Nvidia’s 6G bet: How AI will shape the next-gen wireless network

  • Nvidia is working with T-Mobile, Cisco and others to build an AI framework for 6G

  • Analysts had lots to say on the planned 6G network stack

  • Will AI dominate 6G standards?

Nvidia is trying to get an AI head start with 6G.

As Fierce reported this week, Nvidia is collaborating with T-Mobile, MITRE, Cisco, ODC and Booz Allen Hamilton to develop an AI-native network stack for 6G. The companies are basing this work on Nvidia’s AI Aerial platform. This follows on from Nvidia’s launch of a 6G research cloud platform at the GTC conference in 2024.

Despite the massive amounts of hype around 6G, it will still be at least four and a half years before the forthcoming standard actually goes commercial. 6G isn’t even expected to be standardized until 2028 with 3GPP’s release 21. 

Why is Nvidia pushing AI for 6G?

So Fierce asked analysts what Nvidia is trying to do so far ahead of arrival of the commercial standard.

“Nvidia is trying to get ahead of the curve to insert their technology into the 6G standards,” said Mobile Experts analyst Joe madden in an email to Fierce. “That’s how the game is played.”

“What NVIDIA is doing with T-Mobile, Cisco, and other companies currently is working to better understand how to make AI native to the 6G standard,” noted Daryl Schoolar, analyst at Recon analytics. “Answering such questions as what it specifically needs to do, and how to make it part of the standards. By answering those questions NVIDIA and its AI RAN partners hope to influence what goes into those standards.”

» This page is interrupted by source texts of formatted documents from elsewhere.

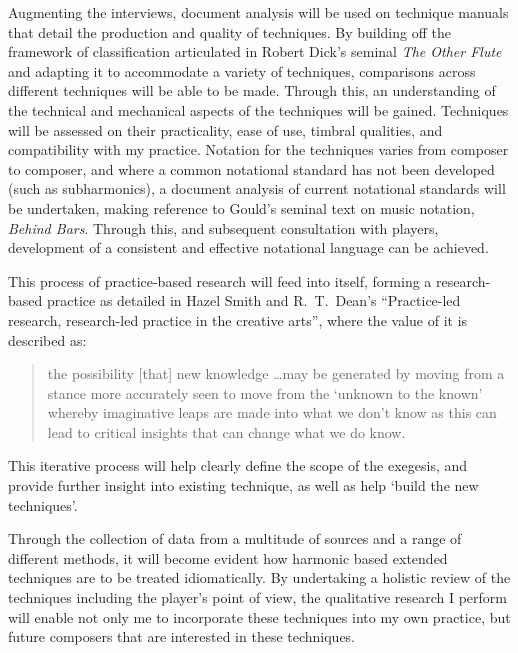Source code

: Augmenting the interviews, document analysis will be used on technique manuals that detail the production and quality of techniques. 
By building off the framework of classification articulated in Robert Dick’s seminal \emph{The Other Flute} and adapting it to accommodate a variety of techniques, comparisons across different techniques will be able to be made.\autocite{dickOtherFlute1989} 
Through this, an understanding of the technical and mechanical aspects of the techniques will be gained. 
Techniques will be assessed on their practicality, ease of use, timbral qualities, and compatibility with my practice. 
Notation for the techniques varies from composer to composer, and where a common notational standard has not been developed (such as subharmonics), a document analysis of current notational standards will be undertaken, making reference to Gould’s seminal text on music notation, \emph{Behind Bars}.\autocite{gouldBars2011} 
Through this, and subsequent consultation with players, development of a consistent and effective notational language can be achieved.

This process of practice-based research will feed into itself, forming a research-based practice as detailed in Hazel Smith and R.\ T.\ Dean's ``Practice-led research, research-led practice in the creative arts'', where the value of it is described as: \begin{quotation}
    the possibility [that] new knowledge \ldots may be generated by moving from a stance more accurately seen to move from the `unknown to the known' whereby imaginative leaps are made into what we don't know as this can lead to critical insights that can change what we do know.\autocite[48]{smithPracticeledResearchResearchled2009}
\end{quotation}
This iterative process will help clearly define the scope of the exegesis, and provide further insight into existing technique, as well as help `build the new techniques'.

Through the collection of data from a multitude of sources and a range of different methods, it will become evident how harmonic based extended techniques are to be treated idiomatically. 
By undertaking a holistic review of the techniques including the player's point of view, the qualitative research I perform will enable not only me to incorporate these techniques into my own practice, but future composers that are interested in these techniques.


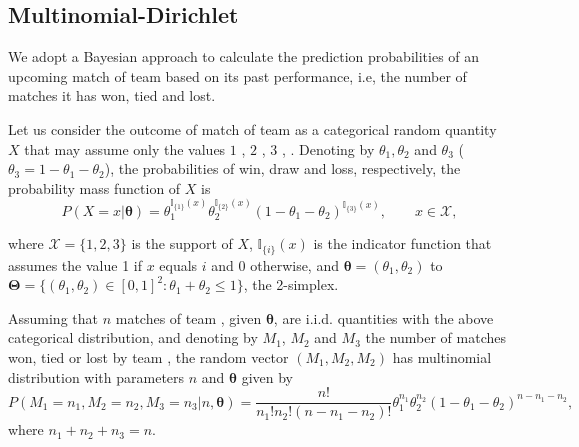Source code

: \documentclass[journal,article,accept,moreauthors,pdftex,12pt,a4paper]{mdpi}
\begin{document}
	\subsection{Multinomial-Dirichlet}
	\label{sec::Mn_Dir}
	
	We adopt a Bayesian approach to calculate the prediction probabilities of an upcoming match of  team   based on its past performance, i.e, the number of matches it has won, tied and lost.
	
	Let us consider the outcome of  match of team  as a categorical random quantity $X$ that may assume only the values $1$ , $2$ , $3$ , .
	Denoting by $\theta_1, \theta_2$ and $\theta_3$ ($\theta_3 = 1-\theta_1 - \theta_2$), the probabilities of win, draw and loss, respectively, the probability mass function of $X$ is
	\[
	P(X=x | \boldsymbol{\theta}) = \theta_1^{\mathbb{I}_{\{1\}}(x)}
	\theta_2^{\mathbb{I}_{\{2\}}(x)}(1 - \theta_1 -
	\theta_2)^{{\mathbb{I}_{\{3\}}}(x)}, \qquad x \in \mathcal{X},
	\]
	
	\noindent
	where $\mathcal{X}=\{1,2,3\}$ is the support of $X$,
	$\mathbb{I}_{\{i\}}(x)$ is the indicator function that assumes the
	value 1 if $x$ equals $i$ and 0 otherwise, and $\boldsymbol{\theta}
	= (\theta_1, \theta_2)$  to $\boldsymbol{\Theta} =
	\{(\theta_1,\theta_2)\in [0,1]^2: \theta_1+\theta_2 \leq 1 \}$, the 2-simplex.
	
	Assuming that  $n$ matches of team , given $\boldsymbol{\theta}$, are i.i.d. quantities with the above categorical distribution, and denoting by $M_1$, $M_2$ and $M_3$ the number of matches won, tied or lost by team , the random vector $(M_1, M_2, M_2)$ has multinomial distribution with parameters $n$ and $\boldsymbol{\theta}$ given by
	\[
	P(M_1=n_1,M_2=n_2,M_3=n_3| n, \boldsymbol{\theta})=
	\frac{n!}{n_1!n_2!(n-n_1-n_2)!}\theta_1^{n_1}\theta_2^{n_2}(1-\theta_1-\theta_2)^{n-n_1-n_2},
	\]
	\noindent 
	where $n_1 + n_2 + n_3 = n$.
	
\end{document}
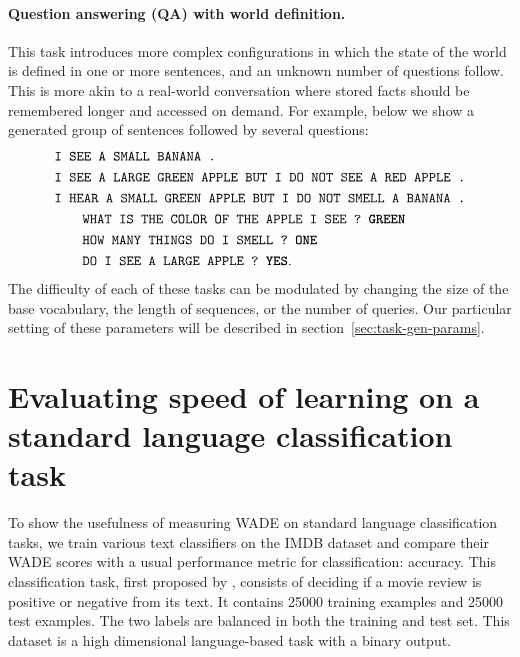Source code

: {\paragraph{Question answering (QA) with world definition.}

This task introduces more complex configurations in which the state of the world is
defined in one or more sentences, and an unknown number of questions follow.
This is more akin to a real-world conversation where stored facts should be
remembered longer and accessed on demand.
For example, below we show a generated group of sentences followed by several questions:
{\fontsize{8}{9.6}\selectfont
  \begingroup
\addtolength{\jot}{-.5em}
\begin{align*}
  &\texttt{I SEE A SMALL BANANA .}\\
  &  \texttt{I SEE A LARGE GREEN APPLE BUT I DO NOT SEE A RED APPLE .} \\
  &  \texttt{I HEAR A SMALL GREEN APPLE BUT I DO NOT SMELL A BANANA .}\\
  &\quad\quad\texttt{WHAT IS THE COLOR OF THE APPLE I SEE ? \textbf{GREEN}}\\
  &\quad\quad\texttt{HOW MANY THINGS DO I SMELL ? \textbf{ONE}}\\
  & \quad\quad\texttt{DO I SEE A LARGE APPLE ? \textbf{YES}}. \\
\end{align*}
\endgroup}
The difficulty of each of these tasks can be modulated by changing the size of the
base vocabulary, the length of sequences, or the number of queries. Our particular setting of these parameters will be described in section~\ref{sec:task-gen-params}.

\section{Evaluating speed of learning on a standard language classification task}

To show the usefulness of measuring \ac{WADE} on standard language classification tasks, we
train various text classifiers on the IMDB dataset and compare their \ac{WADE}
scores with a usual performance metric for classification: accuracy. This
classification task, first proposed by \cite{maassRealTimeComputingStable2002},
consists of deciding if a movie review is positive or negative from its text. It
contains 25000 training examples and 25000 test examples. The two labels are
balanced in both the training and test set. This dataset is a high dimensional
language-based task with a binary output.

}
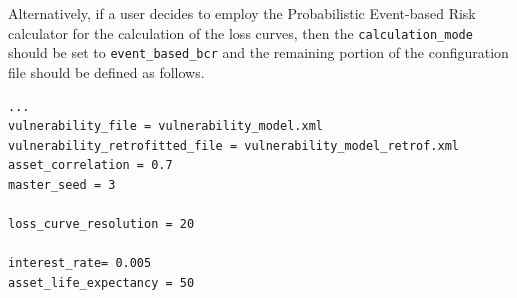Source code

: Alternatively, if a user decides to employ the Probabilistic Event-based Risk calculator for the calculation of the loss curves, then the \Verb+calculation_mode+ should be set to \Verb+event_based_bcr+ and the remaining portion of the configuration file should be defined as follows.

\begin{Verbatim}[frame=single, commandchars=\\\{\}, samepage=true]
...
vulnerability_file = vulnerability_model.xml
vulnerability_retrofitted_file = vulnerability_model_retrof.xml
asset_correlation = 0.7
master_seed = 3

loss_curve_resolution = 20

interest_rate= 0.005
asset_life_expectancy = 50
\end{Verbatim}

This is to try and get 6G infrastructure built around the AI chips that Nvidia favors, its graphical processing units (GPUs) rather than the x86 chips and custom ASICs that operators favor today. “NVIDIA is hoping that they can get  traction in the research community, along with some ecosystem support and perhaps even some non-incumbents (doesn't have to be a small startup, could be a networking vendor with mobile core but no mobile RAN assets like say Cisco or other) to bet on the next S-curve leveraging GPUs instead of the traditional ASIC route,” said Roy Chua, lead analyst at AvidThink.

Where are the major RAN vendors?

The latest Nvidia 6G collaboration doesn’t include any of the major RAN vendors. But as Chua points out the company is already working with Ericsson, as well as Nokia. It may, however, take until the advent of 6G next decade to tame the costs, complexity and power-hungry nature of AI RAN. Intel’s CTO recently told Fierce that AI RAN doesn’t make sense cost-wise today.

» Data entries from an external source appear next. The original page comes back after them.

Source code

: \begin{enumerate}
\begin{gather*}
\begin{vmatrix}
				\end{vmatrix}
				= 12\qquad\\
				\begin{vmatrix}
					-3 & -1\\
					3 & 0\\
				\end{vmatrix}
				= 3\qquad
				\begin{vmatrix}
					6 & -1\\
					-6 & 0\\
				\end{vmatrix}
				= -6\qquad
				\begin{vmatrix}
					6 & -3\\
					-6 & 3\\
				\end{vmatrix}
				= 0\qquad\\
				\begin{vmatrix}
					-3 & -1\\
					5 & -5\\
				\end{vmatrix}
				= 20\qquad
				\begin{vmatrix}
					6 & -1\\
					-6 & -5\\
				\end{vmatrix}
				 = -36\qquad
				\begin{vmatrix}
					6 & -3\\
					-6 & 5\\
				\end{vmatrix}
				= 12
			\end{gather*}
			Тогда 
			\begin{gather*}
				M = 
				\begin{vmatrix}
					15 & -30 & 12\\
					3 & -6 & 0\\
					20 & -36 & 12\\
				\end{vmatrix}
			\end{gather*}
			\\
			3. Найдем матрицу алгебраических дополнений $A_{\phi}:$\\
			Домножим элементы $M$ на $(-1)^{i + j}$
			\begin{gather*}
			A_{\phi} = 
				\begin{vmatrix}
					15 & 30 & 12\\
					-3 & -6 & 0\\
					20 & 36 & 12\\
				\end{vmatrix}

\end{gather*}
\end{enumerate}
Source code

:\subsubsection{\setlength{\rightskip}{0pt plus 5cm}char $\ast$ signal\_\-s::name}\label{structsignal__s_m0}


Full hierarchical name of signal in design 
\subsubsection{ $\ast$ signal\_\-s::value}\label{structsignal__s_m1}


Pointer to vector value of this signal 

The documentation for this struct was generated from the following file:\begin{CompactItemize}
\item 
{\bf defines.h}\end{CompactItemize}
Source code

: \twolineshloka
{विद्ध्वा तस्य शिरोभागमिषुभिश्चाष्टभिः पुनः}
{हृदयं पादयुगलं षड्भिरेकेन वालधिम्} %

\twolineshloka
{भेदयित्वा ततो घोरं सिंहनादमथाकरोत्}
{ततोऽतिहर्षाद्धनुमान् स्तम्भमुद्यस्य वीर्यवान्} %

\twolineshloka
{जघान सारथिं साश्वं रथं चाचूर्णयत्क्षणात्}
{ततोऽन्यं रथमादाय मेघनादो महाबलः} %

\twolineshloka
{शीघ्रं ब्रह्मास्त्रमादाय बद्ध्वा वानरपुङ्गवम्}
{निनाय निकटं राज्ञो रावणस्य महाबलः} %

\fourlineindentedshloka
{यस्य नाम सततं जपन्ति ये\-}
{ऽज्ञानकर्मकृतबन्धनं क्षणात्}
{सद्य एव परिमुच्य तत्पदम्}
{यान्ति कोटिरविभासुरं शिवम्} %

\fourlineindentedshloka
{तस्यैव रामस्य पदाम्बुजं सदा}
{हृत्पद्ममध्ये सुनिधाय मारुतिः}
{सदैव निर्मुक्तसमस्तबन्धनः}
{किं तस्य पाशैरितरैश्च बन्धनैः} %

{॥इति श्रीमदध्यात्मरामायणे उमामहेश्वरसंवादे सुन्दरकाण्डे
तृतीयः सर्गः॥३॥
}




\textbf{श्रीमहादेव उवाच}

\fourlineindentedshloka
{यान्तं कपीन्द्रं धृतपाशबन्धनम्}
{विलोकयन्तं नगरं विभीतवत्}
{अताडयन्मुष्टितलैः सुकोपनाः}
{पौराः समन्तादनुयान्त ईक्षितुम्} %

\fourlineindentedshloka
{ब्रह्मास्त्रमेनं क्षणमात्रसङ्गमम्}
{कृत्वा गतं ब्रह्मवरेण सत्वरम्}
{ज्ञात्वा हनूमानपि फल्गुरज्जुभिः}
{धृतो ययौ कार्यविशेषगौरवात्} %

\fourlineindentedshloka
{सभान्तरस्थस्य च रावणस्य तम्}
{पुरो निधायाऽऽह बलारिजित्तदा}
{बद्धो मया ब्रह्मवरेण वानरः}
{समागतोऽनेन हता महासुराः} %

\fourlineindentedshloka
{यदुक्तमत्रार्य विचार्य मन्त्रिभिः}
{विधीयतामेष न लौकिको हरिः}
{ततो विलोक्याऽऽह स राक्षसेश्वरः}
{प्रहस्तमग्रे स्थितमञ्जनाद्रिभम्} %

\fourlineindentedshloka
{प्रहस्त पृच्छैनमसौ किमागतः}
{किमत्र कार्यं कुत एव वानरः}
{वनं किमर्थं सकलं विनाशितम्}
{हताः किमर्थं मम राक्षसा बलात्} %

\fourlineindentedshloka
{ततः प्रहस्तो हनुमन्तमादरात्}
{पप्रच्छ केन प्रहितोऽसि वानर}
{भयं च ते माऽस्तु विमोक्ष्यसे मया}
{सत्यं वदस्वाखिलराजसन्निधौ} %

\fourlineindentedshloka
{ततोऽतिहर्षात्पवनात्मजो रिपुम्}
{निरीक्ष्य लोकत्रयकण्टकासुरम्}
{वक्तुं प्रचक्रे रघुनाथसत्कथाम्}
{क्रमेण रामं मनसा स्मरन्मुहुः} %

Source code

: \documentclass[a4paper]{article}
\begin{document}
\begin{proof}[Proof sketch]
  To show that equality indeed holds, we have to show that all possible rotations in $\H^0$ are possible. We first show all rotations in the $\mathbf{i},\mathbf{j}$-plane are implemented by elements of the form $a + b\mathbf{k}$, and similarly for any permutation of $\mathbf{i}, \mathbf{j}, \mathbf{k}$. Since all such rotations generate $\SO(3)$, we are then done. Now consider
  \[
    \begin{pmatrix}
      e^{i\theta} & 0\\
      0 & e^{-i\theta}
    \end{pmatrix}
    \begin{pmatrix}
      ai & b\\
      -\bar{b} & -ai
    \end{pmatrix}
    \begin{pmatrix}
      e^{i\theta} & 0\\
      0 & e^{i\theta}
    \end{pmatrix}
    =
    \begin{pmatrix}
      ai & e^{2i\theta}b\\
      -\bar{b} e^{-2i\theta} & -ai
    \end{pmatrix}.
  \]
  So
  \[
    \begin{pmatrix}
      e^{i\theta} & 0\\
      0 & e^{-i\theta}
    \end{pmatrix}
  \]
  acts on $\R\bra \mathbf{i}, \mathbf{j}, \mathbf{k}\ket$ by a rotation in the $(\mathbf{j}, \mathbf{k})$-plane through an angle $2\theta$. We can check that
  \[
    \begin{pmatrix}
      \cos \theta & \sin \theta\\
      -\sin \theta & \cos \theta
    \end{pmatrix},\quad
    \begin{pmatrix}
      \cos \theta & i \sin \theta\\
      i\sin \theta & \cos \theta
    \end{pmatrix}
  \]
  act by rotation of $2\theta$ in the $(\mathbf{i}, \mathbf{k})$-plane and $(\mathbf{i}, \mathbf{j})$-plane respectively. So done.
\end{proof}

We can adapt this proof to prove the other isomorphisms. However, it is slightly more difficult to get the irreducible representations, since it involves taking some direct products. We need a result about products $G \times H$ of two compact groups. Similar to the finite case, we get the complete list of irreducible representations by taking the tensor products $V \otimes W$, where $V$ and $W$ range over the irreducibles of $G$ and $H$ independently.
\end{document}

Still, AI-native 6G is an evolving battleground. Madden noted that he doesn’t think that Nvidia’s way is the only way to create an AI native wireless network. “Nvidia has very little support from operators and vendors in the RAN community, so it’s unlikely that their particular flavor of AI hardware implementation will be considered the foundation for 6G,” Madden claimed.

We will see how the push to define and standardize AI native in 6G will develop over the next couple of years. Doubtless, Nvidia, Intel, Qualcomm and others will have plenty to say on how AI-native wireless networks should advance for 6G.